PALESTINE, W. Va. – Jessica Lynch is known by all who love her as the girl who always smiles, constantly giggles and loves children so much she wants to be a teacher.
"That smile is all you ever see," said Glenda Nelson, a close family friend from Marmet. "No matter what, she always had a smile on her face and loved kids to death."
The 19-year-old private first class is a supply clerk with the Army's 507th Maintenance Co., who is missing along with a dozen other soldiers after a supply convoy was ambushed in southern Iraq on Sunday.
Lynch, who dreamed of being an elementary teacher some day and saw the military as her way to get an education, signed up through the Army's delayed entry program before graduating from Wirt County High School in Elizabeth in 2001.

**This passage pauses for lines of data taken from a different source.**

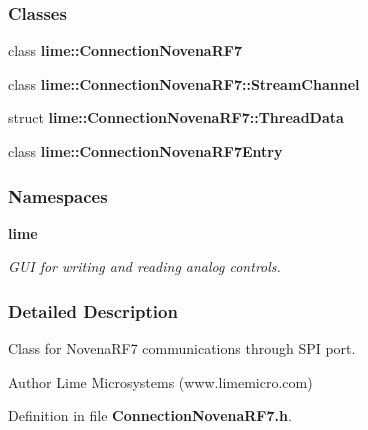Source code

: \subsubsection*{Classes}
\begin{DoxyCompactItemize}
\item 
class {\bf lime\+::\+Connection\+Novena\+R\+F7}
\item 
class {\bf lime\+::\+Connection\+Novena\+R\+F7\+::\+Stream\+Channel}
\item 
struct {\bf lime\+::\+Connection\+Novena\+R\+F7\+::\+Thread\+Data}
\item 
class {\bf lime\+::\+Connection\+Novena\+R\+F7\+Entry}
\end{DoxyCompactItemize}
\subsubsection*{Namespaces}
\begin{DoxyCompactItemize}
\item 
 {\bf lime}
\begin{DoxyCompactList}\small\item\em G\+UI for writing and reading analog controls. \end{DoxyCompactList}\end{DoxyCompactItemize}


\subsubsection{Detailed Description}
Class for Novena\+R\+F7 communications through S\+PI port. 

\begin{DoxyAuthor}{Author}
Lime Microsystems (www.\+limemicro.\+com) 
\end{DoxyAuthor}


Definition in file {\bf Connection\+Novena\+R\+F7.\+h}.

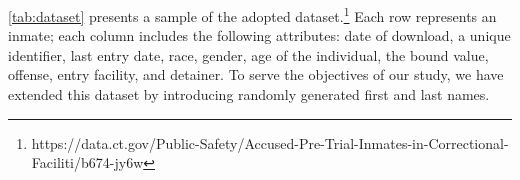 \cref{tab:dataset} presents a sample of the adopted dataset.\footnote{https://data.ct.gov/Public-Safety/Accused-Pre-Trial-Inmates-in-Correctional-Faciliti/b674-jy6w}
Each row represents an inmate; each column includes the following attributes: date of download, a unique identifier, last entry date, race, gender, age of the individual, the bound value, offense, entry facility, and detainer.
To serve the objectives of our study, we have extended this dataset by introducing randomly generated first and last names.



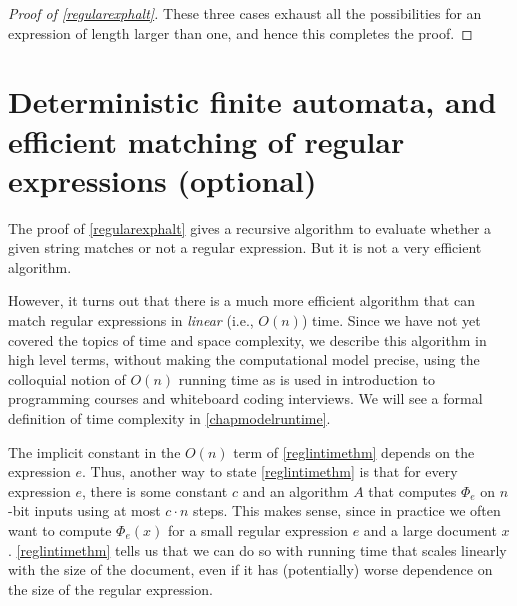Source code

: \begin{proof}[Proof of \cref{regularexphalt}]
These three cases exhaust all the possibilities for an expression of
length larger than one, and hence this completes the proof.

\end{proof}

\section{Deterministic finite automata, and efficient matching of
regular expressions (optional)}\label{Deterministic-finite-auto}

The proof of \cref{regularexphalt} gives a recursive algorithm to
evaluate whether a given string matches or not a regular expression. But
it is not a very efficient algorithm.

However, it turns out that there is a much more efficient algorithm that
can match regular expressions in \emph{linear} (i.e., \(O(n)\)) time.
Since we have not yet covered the topics of time and space complexity,
we describe this algorithm in high level terms, without making the
computational model precise, using the colloquial notion of \(O(n)\)
running time as is used in introduction to programming courses and
whiteboard coding interviews. We will see a formal definition of time
complexity in \cref{chapmodelruntime}.

\hypertarget{reglintimethm}{}

The implicit constant in the \(O(n)\) term of \cref{reglintimethm}
depends on the expression \(e\). Thus, another way to state
\cref{reglintimethm} is that for every expression \(e\), there is some
constant \(c\) and an algorithm \(A\) that computes \(\Phi_e\) on
\(n\)-bit inputs using at most \(c\cdot n\) steps. This makes sense,
since in practice we often want to compute \(\Phi_e(x)\) for a small
regular expression \(e\) and a large document \(x\).
\cref{reglintimethm} tells us that we can do so with running time that
scales linearly with the size of the document, even if it has
(potentially) worse dependence on the size of the regular expression.


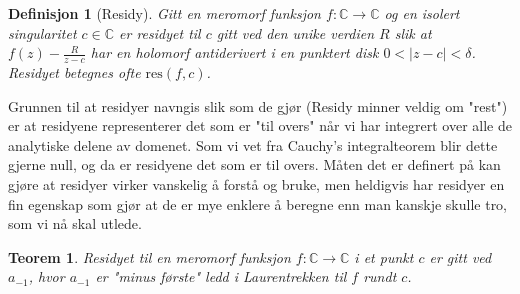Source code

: \documentclass{article}
\newtheorem{theorem}{Teorem}
\newtheorem{definition}{Definisjon}
\begin{document}
\begin{definition}[Residy]
    Gitt en meromorf funksjon $f:\mathbb{C} \longrightarrow \mathbb{C}$ og en isolert singularitet $c \in \mathbb{C}$ er residyet til $c$ gitt ved den unike verdien $R$ slik at $f(z) - \frac{R}{z - c}$ har en holomorf antiderivert i en punktert disk $0 < |z - c| < \delta$. Residyet betegnes ofte $\mathrm{res}(f, c)$.
\end{definition}

Grunnen til at residyer navngis slik som de gjør (Residy minner veldig om "rest") er at residyene representerer det som er "til overs" når vi har integrert over alle de analytiske delene av domenet. Som vi vet fra Cauchy's integralteorem blir dette gjerne null, og da er residyene det som er til overs.
Måten det er definert på kan gjøre at residyer virker vanskelig å forstå og bruke, men heldigvis har residyer en fin egenskap som gjør at de er mye enklere å beregne enn man kanskje skulle tro, som vi nå skal utlede.

\begin{theorem}
    Residyet til en meromorf funksjon $f:\mathbb{C} \longrightarrow \mathbb{C}$ i et punkt $c$ er gitt ved $a_{-1}$, hvor $a_{-1}$ er "minus første" ledd i Laurentrekken til $f$ rundt $c$. 
\end{theorem}
\end{document}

Greg Lynch, Jessica's father, was notified late Sunday night by an Army official accompanied by the West Virginia State Police who came to the family's two-story white house, perched atop a hill along a one-lane road.

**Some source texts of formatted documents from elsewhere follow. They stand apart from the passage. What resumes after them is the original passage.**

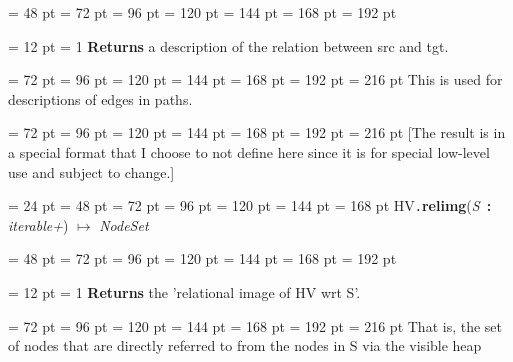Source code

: {{{{{\par}
\par}
{\par \noindent  \leftskip = 48 pt  \leftmargini = 72 pt  \leftmarginii = 96 pt  \leftmarginiii = 120 pt  \leftmarginiv = 144 pt  \leftmarginv = 168 pt  \leftmarginvi = 192 pt {\par \noindent
{\par \pagebreak[3.100000] \noindent \hangindent = 12 pt \hangafter = 1 
{\bf Returns \/} a description of the relation between src and tgt.\par}
{\par \noindent  \leftskip = 72 pt  \leftmargini = 96 pt  \leftmarginii = 120 pt  \leftmarginiii = 144 pt  \leftmarginiv = 168 pt  \leftmarginv = 192 pt  \leftmarginvi = 216 pt  This is used for descriptions of edges in paths.\par}
{\par \noindent  \leftskip = 72 pt  \leftmargini = 96 pt  \leftmarginii = 120 pt  \leftmarginiii = 144 pt  \leftmarginiv = 168 pt  \leftmarginv = 192 pt  \leftmarginvi = 216 pt  {[}The result is in a special format that I choose to not define here
since it is for special low-level use and subject to change.]
\par}
\par}
\par}
\par}
\par}
{\par \noindent  \leftskip = 24 pt  \leftmargini = 48 pt  \leftmarginii = 72 pt  \leftmarginiii = 96 pt  \leftmarginiv = 120 pt  \leftmarginv = 144 pt  \leftmarginvi = 168 pt HV{\tt .\/}{\bf {\large {\bf relimg\/}}\/}({\em S\/}~{\bf :}  {\em iterable+\/}) \(\mapsto \)  {\em NodeSet\/}{\par \noindent
{\par \noindent  \leftskip = 48 pt  \leftmargini = 72 pt  \leftmarginii = 96 pt  \leftmarginiii = 120 pt  \leftmarginiv = 144 pt  \leftmarginv = 168 pt  \leftmarginvi = 192 pt {\par \noindent
{\par \pagebreak[3.100000] \noindent \hangindent = 12 pt \hangafter = 1 
{\bf Returns \/} the 'relational image of HV wrt S'.\par}
{\par \noindent  \leftskip = 72 pt  \leftmargini = 96 pt  \leftmarginii = 120 pt  \leftmarginiii = 144 pt  \leftmarginiv = 168 pt  \leftmarginv = 192 pt  \leftmarginvi = 216 pt  That is, the set of nodes
that are directly referred to from the nodes in S via the visible heap
}}}}}}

Nelson and her husband Don drove from Marmet Monday morning to be with the family as they waited for updates about Jessica.

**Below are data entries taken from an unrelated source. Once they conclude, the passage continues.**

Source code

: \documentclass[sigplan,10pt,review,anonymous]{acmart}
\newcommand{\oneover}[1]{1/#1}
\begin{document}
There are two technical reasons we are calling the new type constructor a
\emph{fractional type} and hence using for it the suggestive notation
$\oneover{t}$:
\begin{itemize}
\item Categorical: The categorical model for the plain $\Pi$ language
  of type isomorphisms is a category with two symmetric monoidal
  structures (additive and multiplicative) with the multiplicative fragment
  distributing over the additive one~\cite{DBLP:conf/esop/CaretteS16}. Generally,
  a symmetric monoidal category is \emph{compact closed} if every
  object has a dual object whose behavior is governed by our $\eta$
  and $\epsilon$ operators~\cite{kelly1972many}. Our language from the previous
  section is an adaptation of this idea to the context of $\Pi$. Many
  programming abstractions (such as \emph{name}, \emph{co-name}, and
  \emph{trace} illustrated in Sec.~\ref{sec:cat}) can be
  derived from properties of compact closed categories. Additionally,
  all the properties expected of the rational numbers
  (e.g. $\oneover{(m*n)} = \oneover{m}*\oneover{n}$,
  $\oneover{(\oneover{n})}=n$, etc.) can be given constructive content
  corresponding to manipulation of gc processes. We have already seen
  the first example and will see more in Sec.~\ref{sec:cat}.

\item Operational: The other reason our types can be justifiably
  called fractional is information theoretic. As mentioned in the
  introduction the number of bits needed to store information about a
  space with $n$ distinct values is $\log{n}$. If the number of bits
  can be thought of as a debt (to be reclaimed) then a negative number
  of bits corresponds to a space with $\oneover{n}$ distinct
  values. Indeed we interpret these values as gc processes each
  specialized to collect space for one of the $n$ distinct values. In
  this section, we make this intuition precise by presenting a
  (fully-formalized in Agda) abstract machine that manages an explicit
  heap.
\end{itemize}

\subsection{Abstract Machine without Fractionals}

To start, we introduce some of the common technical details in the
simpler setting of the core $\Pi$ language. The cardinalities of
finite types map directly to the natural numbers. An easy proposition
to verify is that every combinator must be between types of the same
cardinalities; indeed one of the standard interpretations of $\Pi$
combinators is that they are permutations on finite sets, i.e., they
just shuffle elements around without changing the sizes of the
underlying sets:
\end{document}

"That baby's over there and we have no idea what's going on," said Don, with tears in his eyes.
About a half dozen family members and close friends stood around a pickup truck outside the Lynch home Monday, waiting and watching each car come up the gravel driveway.
"We are just waiting for any kind of good news and hoping for the best," said Chris Joy, the Lynches' closest neighbor, who says Jessica knew no strangers.
"She just liked being with people, just enjoyed her friends," he said.
The Nelsons met the Lynches about five years ago when Don started hunting on Greg's property. Ever since, Glenda has traveled to Wirt County to spend time with Deadra, Jessica's mother, and the rest of the family, including Jessica's younger sister, 17-year-old Brandi.
"The Lynches are a great family," Don said. "They would do anything for anyone."
Before Jessica left for the military, Glenda and Don Nelson took her shopping in the state's capital of Charleston, a city she had never visited.
"I'll never forget when we got there, she was in awe of all the lights and said that it looked like little New York City," Glenda said. "I told her she needed to get out of Wirt County more, but I didn't mean to Iraq."
Gregory Lynch, whose oldest child and only son, Gregory Lynch Jr., is also in the military, was a big factor in Jessica signing up. Lynch is a member of the West Virginia National Guard stationed in Fort Bragg, N.C.
Lynch said Jessica would never let her brother outdo her at anything.
"She just re-signed up for four more years, just like her brother," Lynch said.
Jesse, as she was known to family and friends, wrote letters, e-mailed and called often.
Right before she left for Iraq, she called Don for his birthday. He knew who it was as soon as he answered the phone.
"She was giggling," he said, "and told me 'Happy Birthday, old man."'
Jessica and Don also discussed her leaving for Iraq. She was scheduled to go to Hawaii before the start of the war.
She said 'I've been trained and I'm ready to go."'
Lorene Cumbridge, a 62-year-old cousin who lives about 1/4 mile from the Lynches, said Jessica is "every mother's dream of a teenage daughter."
Glenda said that everyone is deeply affected by the news Jessica is missing but no one hurts like Jessica's mother, Deadra.
"We all hurt, but not like a mother hurts. I have no kids but I know how much my mother loves me," Glenda said.
"You've got Jesse," Joy chimed in.
"Yes, I've got Jesse -- she's my baby," Glenda said.
"She's everyone's baby," Don said. "She loved her country too and was ready to serve it. That is what my country wants, kids like her. She is a true hero in my eyes."